Descriptive statistics is often the first step and an important part in any statistical analysis. It allows to check the quality of the data by detecting potential outliers (i.e., data points that appear to be separated from the rest of the data), collection or encoding errors. It also helps to “understand” the data and if well presented, descriptive statistics is already a good starting point for further analyses.

Location versus dispersion measures

Several different measures (called statistics if we are analyzing a sample) are used to summarize the data. Some of them give an understanding about the location of the data, others give and understanding about the dispersion of the data. In practice, both types of measures are often used together in order to summarize the data in the most concise but complete way. We illustrate this point with the graph below, representing the height (in cm) of 100 persons divided into two groups (50 persons in each group):

The black line corresponds to the mean. The mean height (in cm) is similar in both groups. However, it is clear that the dispersion of heights are very different in the two groups.
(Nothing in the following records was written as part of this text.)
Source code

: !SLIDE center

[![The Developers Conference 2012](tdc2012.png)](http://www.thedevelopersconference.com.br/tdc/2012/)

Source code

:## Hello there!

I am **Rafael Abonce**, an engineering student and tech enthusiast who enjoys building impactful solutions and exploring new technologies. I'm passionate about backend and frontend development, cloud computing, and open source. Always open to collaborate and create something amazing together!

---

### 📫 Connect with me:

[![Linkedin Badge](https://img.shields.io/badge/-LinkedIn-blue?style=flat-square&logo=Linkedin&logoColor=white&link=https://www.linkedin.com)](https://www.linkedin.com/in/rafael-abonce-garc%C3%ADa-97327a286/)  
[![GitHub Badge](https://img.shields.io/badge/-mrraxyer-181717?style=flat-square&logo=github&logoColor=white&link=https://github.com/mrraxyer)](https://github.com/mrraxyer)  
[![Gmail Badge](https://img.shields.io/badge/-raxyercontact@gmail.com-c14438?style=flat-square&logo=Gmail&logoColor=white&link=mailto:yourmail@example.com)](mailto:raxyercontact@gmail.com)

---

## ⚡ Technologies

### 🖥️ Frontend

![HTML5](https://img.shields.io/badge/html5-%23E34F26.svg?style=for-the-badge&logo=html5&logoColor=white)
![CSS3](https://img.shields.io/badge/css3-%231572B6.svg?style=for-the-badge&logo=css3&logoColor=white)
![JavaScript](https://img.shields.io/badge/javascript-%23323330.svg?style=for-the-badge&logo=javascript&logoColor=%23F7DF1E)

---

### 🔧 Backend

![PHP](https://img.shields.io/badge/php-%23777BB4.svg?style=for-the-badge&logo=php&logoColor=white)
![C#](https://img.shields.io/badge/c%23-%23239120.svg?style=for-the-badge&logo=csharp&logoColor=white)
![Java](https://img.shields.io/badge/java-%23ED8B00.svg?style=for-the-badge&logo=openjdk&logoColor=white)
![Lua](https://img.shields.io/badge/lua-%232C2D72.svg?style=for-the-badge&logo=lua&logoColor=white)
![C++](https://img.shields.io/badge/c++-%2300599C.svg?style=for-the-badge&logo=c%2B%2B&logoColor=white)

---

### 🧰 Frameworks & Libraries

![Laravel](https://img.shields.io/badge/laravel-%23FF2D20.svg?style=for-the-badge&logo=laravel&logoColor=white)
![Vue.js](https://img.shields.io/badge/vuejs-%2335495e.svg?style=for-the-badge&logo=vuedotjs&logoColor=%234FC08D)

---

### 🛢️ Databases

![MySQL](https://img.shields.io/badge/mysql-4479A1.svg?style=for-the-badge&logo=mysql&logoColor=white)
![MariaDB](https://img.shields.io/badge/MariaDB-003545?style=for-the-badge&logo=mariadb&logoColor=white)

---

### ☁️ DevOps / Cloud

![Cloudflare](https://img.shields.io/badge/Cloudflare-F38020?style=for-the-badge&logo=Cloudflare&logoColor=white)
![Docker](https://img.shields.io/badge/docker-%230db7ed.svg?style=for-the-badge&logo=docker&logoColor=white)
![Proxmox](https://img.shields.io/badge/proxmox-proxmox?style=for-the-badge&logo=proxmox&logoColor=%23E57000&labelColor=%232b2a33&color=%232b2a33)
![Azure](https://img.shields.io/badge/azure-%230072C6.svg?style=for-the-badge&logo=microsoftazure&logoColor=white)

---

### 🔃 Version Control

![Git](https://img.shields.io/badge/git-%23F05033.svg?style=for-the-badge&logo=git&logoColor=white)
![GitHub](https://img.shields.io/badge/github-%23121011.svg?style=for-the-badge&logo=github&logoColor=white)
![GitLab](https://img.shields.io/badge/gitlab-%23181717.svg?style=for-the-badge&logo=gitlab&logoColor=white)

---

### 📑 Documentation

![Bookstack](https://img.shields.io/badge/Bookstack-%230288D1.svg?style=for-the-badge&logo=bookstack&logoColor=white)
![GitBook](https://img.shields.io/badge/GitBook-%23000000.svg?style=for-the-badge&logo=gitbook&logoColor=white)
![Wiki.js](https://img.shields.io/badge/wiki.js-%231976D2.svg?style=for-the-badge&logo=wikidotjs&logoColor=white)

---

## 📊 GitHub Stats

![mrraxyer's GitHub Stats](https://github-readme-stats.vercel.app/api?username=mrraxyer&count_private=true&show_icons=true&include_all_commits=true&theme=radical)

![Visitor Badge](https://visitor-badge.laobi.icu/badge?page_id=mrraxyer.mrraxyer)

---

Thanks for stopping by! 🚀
For this reason, location or dispersion measures are often not enough if presented individually and it is a good practice to present several statistics from both types of measures.

In the following sections, we detail the most common location and dispersion measures and illustrate them with examples.

Location

Location measures allow to see “where” the data are located, around which values. In other words, location measures give an understanding on what is the central tendency, the “position” of the data as a whole. It includes the following statistics (others exist but we focus on the most common ones):

  • minimum
  • maximum
  • mean
  • median
  • first quartile
  • third quartile
  • mode

We detail and compute by hand each of them in the following sections.

Minimum and maximum

Minimum (\(min\)) and maximum (\(max\)) are simply the lowest and largest values, respectively. Given the height (in cm) of a sample of 6 adults:

188.7, 169.4, 178.6, 181.3, 179 and 173.9

The minimum is 169.4 cm and the maximum is 188.7 cm. These two basic statistics give a clear idea about the size of the smallest and tallest of these 6 adults.

Mean

The mean, also known as average, is probably the most common statistics. It gives an idea on what is the average value, that is, the central value of the data or in other words the center of gravity. The mean is found by summing all values and dividing this sum by the number of observations (denoted \(n\)):

\[mean = \bar{x} = \frac{\text{sum of all values}}{\text{number of values}} = \frac{1}{n}\sum^{n}_{i = 1} x_i\] Below a visual representation of the mean:

Mean. Source: LFSAB1105 at UCLouvain

Given our sample of 6 adults presented above, the mean is:

\[\bar{x} = \frac{188.7 + 169.4 + 178.6 + 181.3 + 179 + 173.9}{6}\\ = 178.4833\]

In conclusion, the mean size, that is, the average size of our sample of 6 adults is 178.48 cm (rounded to 2 decimals).

Median

The median is another measure of location so it also gives an idea about the central tendency of the data. The interpretation of the median is that there are as many observations below as above the median. In other words, 50% of the observations lie below the median, and 50% of the observations lie above the median. Below a visual representation of the median:

Median. Source: LFSAB1105 at UCLouvain

The easiest way to compute the median is by first sorting the data from lowest to highest (i.e., in ascending order) then take the middle point as the median. From the sorted values, for an odd number of observations, the middle point is easy to find: it is the value with as many observations below as above. Still from the sorted values, for an even number of observations, the middle point is exactly between the two middle values. Formally, after sorting, the median is:

  • if \(n\) (number of observations) is odd: \[med(x) = x_{\frac{n+1}{2}}\]
  • if \(n\) is even: \[med(x) = \frac{1}{2}\big(x_{\frac{n}{2}} + x_{\frac{n}{2} + 1}\big)\]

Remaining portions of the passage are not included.